A Plan to Fix the Electoral Count Act Is Taking Shape


Electoral votes being brought into a joint session of Congress on January 6, 2021.
Photo: Caroline Brehman/CQ-Roll Call, Inc via Getty Imag

Even as Democrats and Republicans wrangle over the obstruction of the former’s voting rights legislation by the latter, quiet discussions have been under way on a possible bipartisan fix for the Electoral Count Act of 1887, the arcane and confusing statute that enabled last year’s attempted election coup by Donald Trump. These discussions are very unlikely to reach fruition until Congress has dealt definitively with voting rights (likely by failed Democratic efforts to break a Republican filibuster or convince Joe Manchin and Kyrsten Sinema to support a filibuster reform), which could take a while.

But thanks to reporting from the Washington Post’s Greg Sargent, we now know significantly more about the substance of the Electoral Count Act reform bill that seems to be in the works. Some of the provisions are very predictable, addressing the worst attempted abuses of the procedures set out in the Electoral Count Act. One would clarify that the vice-president’s role in the counting of electoral votes is entirely administrative, without the discretionary powers Trump and his cronies unsuccessfully urged Mike Pence to assert on January 6, 2021. Another would raise the threshold number of congressional members needed to trigger a challenge to electoral votes as cast (now it’s just one senator and one House member), and still another would require a congressional supermajority — not just a simple majority — in both chambers to uphold a challenge.

What I find most interesting in Sargent’s account is that the fix might create ways to stop a state-generated election theft before it fully blossoms into flowers of insurrection. If a state legislature (or for that matter, a governor) tries to reject electors awarded according to the popular vote (as all 50 states currently require), Congress would not be forced to go along:

[T]he [draft] bill creates backstops. First, it seeks to create a procedure for judicial review when a state government fails to follow its own lawful, preexisting procedures in appointing electors (in all states, this process is tied to the popular vote).

Second, the bill directs Congress to count the electors validated by the court and not the phony ones appointed by a state legislature and/or governor in that situation.
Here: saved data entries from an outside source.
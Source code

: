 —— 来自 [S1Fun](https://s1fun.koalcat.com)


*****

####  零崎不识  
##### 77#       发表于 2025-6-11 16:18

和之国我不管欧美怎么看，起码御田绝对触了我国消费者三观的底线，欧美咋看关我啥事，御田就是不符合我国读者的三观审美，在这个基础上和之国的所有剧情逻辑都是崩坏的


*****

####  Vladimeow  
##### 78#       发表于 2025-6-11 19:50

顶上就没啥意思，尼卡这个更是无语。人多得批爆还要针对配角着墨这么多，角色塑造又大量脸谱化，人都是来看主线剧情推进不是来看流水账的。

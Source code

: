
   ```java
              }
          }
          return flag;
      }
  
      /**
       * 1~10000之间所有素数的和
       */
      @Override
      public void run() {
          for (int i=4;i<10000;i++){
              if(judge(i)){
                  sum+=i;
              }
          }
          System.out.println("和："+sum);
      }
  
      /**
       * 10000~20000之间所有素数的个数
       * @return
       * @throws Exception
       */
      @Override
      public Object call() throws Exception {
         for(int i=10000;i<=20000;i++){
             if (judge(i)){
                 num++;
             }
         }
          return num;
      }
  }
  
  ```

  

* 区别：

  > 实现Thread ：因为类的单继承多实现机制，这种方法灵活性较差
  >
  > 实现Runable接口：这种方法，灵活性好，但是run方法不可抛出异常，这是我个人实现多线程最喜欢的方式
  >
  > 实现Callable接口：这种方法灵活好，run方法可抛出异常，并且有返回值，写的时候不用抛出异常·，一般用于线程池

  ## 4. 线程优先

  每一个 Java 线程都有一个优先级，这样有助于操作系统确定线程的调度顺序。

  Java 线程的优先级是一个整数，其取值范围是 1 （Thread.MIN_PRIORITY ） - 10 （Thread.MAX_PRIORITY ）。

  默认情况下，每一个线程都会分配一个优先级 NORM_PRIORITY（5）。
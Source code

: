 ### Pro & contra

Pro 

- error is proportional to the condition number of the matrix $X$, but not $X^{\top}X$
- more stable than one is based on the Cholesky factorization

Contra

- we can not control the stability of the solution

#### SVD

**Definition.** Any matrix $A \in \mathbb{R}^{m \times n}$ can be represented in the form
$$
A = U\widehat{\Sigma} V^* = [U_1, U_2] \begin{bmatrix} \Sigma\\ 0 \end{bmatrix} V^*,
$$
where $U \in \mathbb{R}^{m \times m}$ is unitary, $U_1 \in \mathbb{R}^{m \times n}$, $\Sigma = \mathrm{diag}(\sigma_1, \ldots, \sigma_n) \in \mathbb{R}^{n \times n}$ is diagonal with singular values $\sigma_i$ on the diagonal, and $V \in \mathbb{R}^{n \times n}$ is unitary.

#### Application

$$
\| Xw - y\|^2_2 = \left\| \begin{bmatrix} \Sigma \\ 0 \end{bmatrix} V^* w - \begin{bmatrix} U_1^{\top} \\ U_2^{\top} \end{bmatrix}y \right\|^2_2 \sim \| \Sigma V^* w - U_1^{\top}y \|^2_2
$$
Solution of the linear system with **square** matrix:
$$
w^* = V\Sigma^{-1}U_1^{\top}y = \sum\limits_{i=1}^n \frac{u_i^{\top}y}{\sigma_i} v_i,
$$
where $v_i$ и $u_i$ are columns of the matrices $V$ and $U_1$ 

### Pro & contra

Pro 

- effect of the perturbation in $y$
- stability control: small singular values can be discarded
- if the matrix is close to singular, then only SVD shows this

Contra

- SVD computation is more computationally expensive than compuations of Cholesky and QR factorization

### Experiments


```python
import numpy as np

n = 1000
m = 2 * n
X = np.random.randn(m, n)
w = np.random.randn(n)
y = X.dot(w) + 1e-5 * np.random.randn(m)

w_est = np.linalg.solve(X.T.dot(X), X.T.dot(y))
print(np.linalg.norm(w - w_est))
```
So the reform would greatly strengthen the timetable set up by the Electoral Count Act wherein governors certify electors by a certain date, after which neither the states nor Congress can pull a fast one. As Ohio State University professor Ned Foley notes at Election Law Blog, such a reform would go a long way toward heading off mischief based on claims that state legislatures have the constitutional power to do whatever they want with electoral votes:

One key goal of a revised ECA, in my judgment, would be to make clear that if a state legislature attempted to send Congress a rival submission of electoral votes (in opposition to the electoral votes cast by electors appointed pursuant to the final count of popular-vote ballots) based on the state legislature’s claim to appoint electors directly after the popular-vote appointment has occurred, then Congress is constitutionally obligated to count the electoral votes based on the popular vote, and not the rival submission of electoral votes based on the too-late assertion by the state legislature of a power to appoint electors directly. Right now, the existing ECA is insufficiently clear on this point, and this ambiguity is especially dangerous.

The infamous Eastman Memo that guided Trump’s attempted election coup sought to declare the Electoral Count Act as unconstitutional because of the alleged lordly power of the legislatures. But holding the legislatures to procedures they have themselves enacted, and simply requiring consistent congressional recognition of them, would greatly weaken opportunities for the kind of coup it’s reasonable to think Trump is contemplating as at least a fallback option for 2024.

Let’s hope what Sargent is hearing is in fact what is happening, and that at least ten Republican senators can be recruited to avoid a constitutional crisis three years from now. There should be at least that many Republicans who believe that any Trump comeback must be via the old-fashioned method of winning the popular vote in states casting in aggregate 270 electoral votes.